#### [Exercise brief]
Your answer must be an exact transcription of every record.

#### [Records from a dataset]
──────────────────────────────

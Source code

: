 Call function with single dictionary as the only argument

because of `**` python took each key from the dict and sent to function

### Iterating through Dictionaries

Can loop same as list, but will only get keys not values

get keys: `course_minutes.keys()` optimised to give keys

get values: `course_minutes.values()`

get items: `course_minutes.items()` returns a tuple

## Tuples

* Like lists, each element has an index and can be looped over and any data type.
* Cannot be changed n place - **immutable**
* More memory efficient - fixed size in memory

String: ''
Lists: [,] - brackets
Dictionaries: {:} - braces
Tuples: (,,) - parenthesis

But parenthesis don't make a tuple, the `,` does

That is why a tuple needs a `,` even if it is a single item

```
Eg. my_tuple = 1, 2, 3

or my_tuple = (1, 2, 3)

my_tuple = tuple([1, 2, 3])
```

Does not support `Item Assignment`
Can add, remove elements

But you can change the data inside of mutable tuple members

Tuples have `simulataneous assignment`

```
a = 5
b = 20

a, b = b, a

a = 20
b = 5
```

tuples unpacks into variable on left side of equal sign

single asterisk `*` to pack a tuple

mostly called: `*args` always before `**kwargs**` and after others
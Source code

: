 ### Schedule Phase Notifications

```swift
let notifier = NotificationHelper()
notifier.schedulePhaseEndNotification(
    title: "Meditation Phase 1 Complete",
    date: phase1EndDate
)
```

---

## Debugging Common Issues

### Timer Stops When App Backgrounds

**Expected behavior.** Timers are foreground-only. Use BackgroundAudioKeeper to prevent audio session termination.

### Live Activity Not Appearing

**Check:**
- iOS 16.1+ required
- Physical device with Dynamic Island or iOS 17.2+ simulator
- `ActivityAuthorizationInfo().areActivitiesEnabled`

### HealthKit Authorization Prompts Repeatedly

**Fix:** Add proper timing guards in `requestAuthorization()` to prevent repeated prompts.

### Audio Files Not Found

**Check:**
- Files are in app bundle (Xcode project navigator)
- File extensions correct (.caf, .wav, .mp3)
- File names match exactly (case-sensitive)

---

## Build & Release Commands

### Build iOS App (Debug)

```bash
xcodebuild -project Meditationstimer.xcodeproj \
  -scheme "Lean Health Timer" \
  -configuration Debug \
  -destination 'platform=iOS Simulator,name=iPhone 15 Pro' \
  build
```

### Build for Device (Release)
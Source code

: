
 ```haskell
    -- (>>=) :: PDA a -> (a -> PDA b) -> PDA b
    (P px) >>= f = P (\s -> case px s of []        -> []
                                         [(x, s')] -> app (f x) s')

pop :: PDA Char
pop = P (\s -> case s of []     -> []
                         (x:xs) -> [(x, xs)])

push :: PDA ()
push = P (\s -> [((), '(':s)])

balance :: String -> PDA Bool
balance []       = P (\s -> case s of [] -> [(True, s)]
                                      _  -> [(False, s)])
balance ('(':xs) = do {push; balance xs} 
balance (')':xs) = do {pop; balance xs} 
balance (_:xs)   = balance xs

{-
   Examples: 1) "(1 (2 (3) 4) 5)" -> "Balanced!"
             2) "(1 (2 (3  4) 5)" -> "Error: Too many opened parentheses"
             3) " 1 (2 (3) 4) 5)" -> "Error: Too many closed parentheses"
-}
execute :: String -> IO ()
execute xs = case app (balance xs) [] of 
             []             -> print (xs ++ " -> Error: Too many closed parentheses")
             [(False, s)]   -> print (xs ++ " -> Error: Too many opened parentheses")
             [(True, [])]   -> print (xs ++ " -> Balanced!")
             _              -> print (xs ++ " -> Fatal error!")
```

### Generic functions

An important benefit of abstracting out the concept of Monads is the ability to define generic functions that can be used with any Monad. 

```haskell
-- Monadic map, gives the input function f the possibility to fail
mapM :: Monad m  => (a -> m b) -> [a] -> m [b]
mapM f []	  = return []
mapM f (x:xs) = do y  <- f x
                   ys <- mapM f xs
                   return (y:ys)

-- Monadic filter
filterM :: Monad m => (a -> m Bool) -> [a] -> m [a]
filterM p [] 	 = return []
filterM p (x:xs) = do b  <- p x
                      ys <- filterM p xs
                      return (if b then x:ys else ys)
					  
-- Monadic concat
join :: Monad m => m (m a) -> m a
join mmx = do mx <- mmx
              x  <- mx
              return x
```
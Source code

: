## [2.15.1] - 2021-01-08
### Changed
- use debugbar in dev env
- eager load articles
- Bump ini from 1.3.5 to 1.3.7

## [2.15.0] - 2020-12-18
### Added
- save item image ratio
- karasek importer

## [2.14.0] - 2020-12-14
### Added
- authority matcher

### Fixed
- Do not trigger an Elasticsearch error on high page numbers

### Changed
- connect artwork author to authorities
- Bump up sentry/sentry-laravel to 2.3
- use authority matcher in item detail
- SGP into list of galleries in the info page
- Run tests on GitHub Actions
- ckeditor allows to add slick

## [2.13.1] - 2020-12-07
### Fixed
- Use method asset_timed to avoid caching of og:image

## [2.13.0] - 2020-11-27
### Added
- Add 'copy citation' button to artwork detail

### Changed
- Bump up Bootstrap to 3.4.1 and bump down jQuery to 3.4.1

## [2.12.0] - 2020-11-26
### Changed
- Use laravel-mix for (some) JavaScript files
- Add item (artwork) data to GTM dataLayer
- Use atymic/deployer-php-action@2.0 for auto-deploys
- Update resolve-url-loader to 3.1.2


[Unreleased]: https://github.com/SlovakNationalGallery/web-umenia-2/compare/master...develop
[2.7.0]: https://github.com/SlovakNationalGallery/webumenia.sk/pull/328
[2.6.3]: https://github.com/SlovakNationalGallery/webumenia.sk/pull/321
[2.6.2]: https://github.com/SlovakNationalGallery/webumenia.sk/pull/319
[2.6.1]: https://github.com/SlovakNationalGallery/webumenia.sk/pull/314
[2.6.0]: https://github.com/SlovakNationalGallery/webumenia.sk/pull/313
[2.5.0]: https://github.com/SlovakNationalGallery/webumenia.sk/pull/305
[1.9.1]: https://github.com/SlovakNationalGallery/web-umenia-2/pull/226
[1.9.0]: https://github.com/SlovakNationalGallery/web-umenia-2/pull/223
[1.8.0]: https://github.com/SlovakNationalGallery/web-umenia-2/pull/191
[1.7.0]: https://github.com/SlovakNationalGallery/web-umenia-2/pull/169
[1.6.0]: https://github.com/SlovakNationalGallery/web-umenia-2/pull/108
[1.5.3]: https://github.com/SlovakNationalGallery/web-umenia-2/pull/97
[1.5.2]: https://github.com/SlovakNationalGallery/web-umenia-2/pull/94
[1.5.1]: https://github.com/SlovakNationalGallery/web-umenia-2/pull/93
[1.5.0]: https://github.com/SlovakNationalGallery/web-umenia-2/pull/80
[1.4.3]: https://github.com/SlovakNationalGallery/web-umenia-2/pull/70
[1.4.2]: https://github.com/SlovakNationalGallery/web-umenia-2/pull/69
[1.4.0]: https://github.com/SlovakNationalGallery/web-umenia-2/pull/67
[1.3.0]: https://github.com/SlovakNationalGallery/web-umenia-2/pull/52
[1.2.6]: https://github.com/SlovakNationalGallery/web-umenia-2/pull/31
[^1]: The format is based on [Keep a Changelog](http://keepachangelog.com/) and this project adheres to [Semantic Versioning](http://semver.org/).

──────────────────────────────

#### [Worked solution]
Source code

: Call function with single dictionary as the only argument

because of `**` python took each key from the dict and sent to function

### Iterating through Dictionaries

Can loop same as list, but will only get keys not values

get keys: `course_minutes.keys()` optimised to give keys

get values: `course_minutes.values()`

get items: `course_minutes.items()` returns a tuple

## Tuples

* Like lists, each element has an index and can be looped over and any data type.
* Cannot be changed n place - **immutable**
* More memory efficient - fixed size in memory

String: ''
Lists: [,] - brackets
Dictionaries: {:} - braces
Tuples: (,,) - parenthesis

But parenthesis don't make a tuple, the `,` does

That is why a tuple needs a `,` even if it is a single item

```
Eg. my_tuple = 1, 2, 3

or my_tuple = (1, 2, 3)

my_tuple = tuple([1, 2, 3])
```

Does not support `Item Assignment`
Can add, remove elements

But you can change the data inside of mutable tuple members

Tuples have `simulataneous assignment`

```
a = 5
b = 20

a, b = b, a

a = 20
b = 5
```

tuples unpacks into variable on left side of equal sign

single asterisk `*` to pack a tuple

mostly called: `*args` always before `**kwargs**` and after others
Source code

: ### Schedule Phase Notifications

```swift
let notifier = NotificationHelper()
notifier.schedulePhaseEndNotification(
    title: "Meditation Phase 1 Complete",
    date: phase1EndDate
)
```

---

## Debugging Common Issues

### Timer Stops When App Backgrounds

**Expected behavior.** Timers are foreground-only. Use BackgroundAudioKeeper to prevent audio session termination.

### Live Activity Not Appearing

**Check:**
- iOS 16.1+ required
- Physical device with Dynamic Island or iOS 17.2+ simulator
- `ActivityAuthorizationInfo().areActivitiesEnabled`

### HealthKit Authorization Prompts Repeatedly

**Fix:** Add proper timing guards in `requestAuthorization()` to prevent repeated prompts.

### Audio Files Not Found

**Check:**
- Files are in app bundle (Xcode project navigator)
- File extensions correct (.caf, .wav, .mp3)
- File names match exactly (case-sensitive)

---

## Build & Release Commands

### Build iOS App (Debug)

```bash
xcodebuild -project Meditationstimer.xcodeproj \
  -scheme "Lean Health Timer" \
  -configuration Debug \
  -destination 'platform=iOS Simulator,name=iPhone 15 Pro' \
  build
```

### Build for Device (Release)
Source code

:
 ```haskell
    -- (>>=) :: PDA a -> (a -> PDA b) -> PDA b
    (P px) >>= f = P (\s -> case px s of []        -> []
                                         [(x, s')] -> app (f x) s')

pop :: PDA Char
pop = P (\s -> case s of []     -> []
                         (x:xs) -> [(x, xs)])

push :: PDA ()
push = P (\s -> [((), '(':s)])

balance :: String -> PDA Bool
balance []       = P (\s -> case s of [] -> [(True, s)]
                                      _  -> [(False, s)])
balance ('(':xs) = do {push; balance xs} 
balance (')':xs) = do {pop; balance xs} 
balance (_:xs)   = balance xs

{-
   Examples: 1) "(1 (2 (3) 4) 5)" -> "Balanced!"
             2) "(1 (2 (3  4) 5)" -> "Error: Too many opened parentheses"
             3) " 1 (2 (3) 4) 5)" -> "Error: Too many closed parentheses"
-}
execute :: String -> IO ()
execute xs = case app (balance xs) [] of 
             []             -> print (xs ++ " -> Error: Too many closed parentheses")
             [(False, s)]   -> print (xs ++ " -> Error: Too many opened parentheses")
             [(True, [])]   -> print (xs ++ " -> Balanced!")
             _              -> print (xs ++ " -> Fatal error!")
```

### Generic functions

An important benefit of abstracting out the concept of Monads is the ability to define generic functions that can be used with any Monad. 

```haskell
-- Monadic map, gives the input function f the possibility to fail
mapM :: Monad m  => (a -> m b) -> [a] -> m [b]
mapM f []	  = return []
mapM f (x:xs) = do y  <- f x
                   ys <- mapM f xs
                   return (y:ys)

-- Monadic filter
filterM :: Monad m => (a -> m Bool) -> [a] -> m [a]
filterM p [] 	 = return []
filterM p (x:xs) = do b  <- p x
                      ys <- filterM p xs
                      return (if b then x:ys else ys)
					  
-- Monadic concat
join :: Monad m => m (m a) -> m a
join mmx = do mx <- mmx
              x  <- mx
              return x
```
Source code

:## [2.15.1] - 2021-01-08
### Changed
- use debugbar in dev env
- eager load articles
- Bump ini from 1.3.5 to 1.3.7

## [2.15.0] - 2020-12-18
### Added
- save item image ratio
- karasek importer

## [2.14.0] - 2020-12-14
### Added
- authority matcher

### Fixed
- Do not trigger an Elasticsearch error on high page numbers

### Changed
- connect artwork author to authorities
- Bump up sentry/sentry-laravel to 2.3
- use authority matcher in item detail
- SGP into list of galleries in the info page
- Run tests on GitHub Actions
- ckeditor allows to add slick

## [2.13.1] - 2020-12-07
### Fixed
- Use method asset_timed to avoid caching of og:image

## [2.13.0] - 2020-11-27
### Added
- Add 'copy citation' button to artwork detail

### Changed
- Bump up Bootstrap to 3.4.1 and bump down jQuery to 3.4.1

## [2.12.0] - 2020-11-26
### Changed
- Use laravel-mix for (some) JavaScript files
- Add item (artwork) data to GTM dataLayer
- Use atymic/deployer-php-action@2.0 for auto-deploys
- Update resolve-url-loader to 3.1.2


[Unreleased]: https://github.com/SlovakNationalGallery/web-umenia-2/compare/master...develop
[2.7.0]: https://github.com/SlovakNationalGallery/webumenia.sk/pull/328
[2.6.3]: https://github.com/SlovakNationalGallery/webumenia.sk/pull/321
[2.6.2]: https://github.com/SlovakNationalGallery/webumenia.sk/pull/319
[2.6.1]: https://github.com/SlovakNationalGallery/webumenia.sk/pull/314
[2.6.0]: https://github.com/SlovakNationalGallery/webumenia.sk/pull/313
[2.5.0]: https://github.com/SlovakNationalGallery/webumenia.sk/pull/305
[1.9.1]: https://github.com/SlovakNationalGallery/web-umenia-2/pull/226
[1.9.0]: https://github.com/SlovakNationalGallery/web-umenia-2/pull/223
[1.8.0]: https://github.com/SlovakNationalGallery/web-umenia-2/pull/191
[1.7.0]: https://github.com/SlovakNationalGallery/web-umenia-2/pull/169
[1.6.0]: https://github.com/SlovakNationalGallery/web-umenia-2/pull/108
[1.5.3]: https://github.com/SlovakNationalGallery/web-umenia-2/pull/97
[1.5.2]: https://github.com/SlovakNationalGallery/web-umenia-2/pull/94
[1.5.1]: https://github.com/SlovakNationalGallery/web-umenia-2/pull/93
[1.5.0]: https://github.com/SlovakNationalGallery/web-umenia-2/pull/80
[1.4.3]: https://github.com/SlovakNationalGallery/web-umenia-2/pull/70
[1.4.2]: https://github.com/SlovakNationalGallery/web-umenia-2/pull/69
[1.4.0]: https://github.com/SlovakNationalGallery/web-umenia-2/pull/67
[1.3.0]: https://github.com/SlovakNationalGallery/web-umenia-2/pull/52
[1.2.6]: https://github.com/SlovakNationalGallery/web-umenia-2/pull/31
[^1]: The format is based on [Keep a Changelog](http://keepachangelog.com/) and this project adheres to [Semantic Versioning](http://semver.org/).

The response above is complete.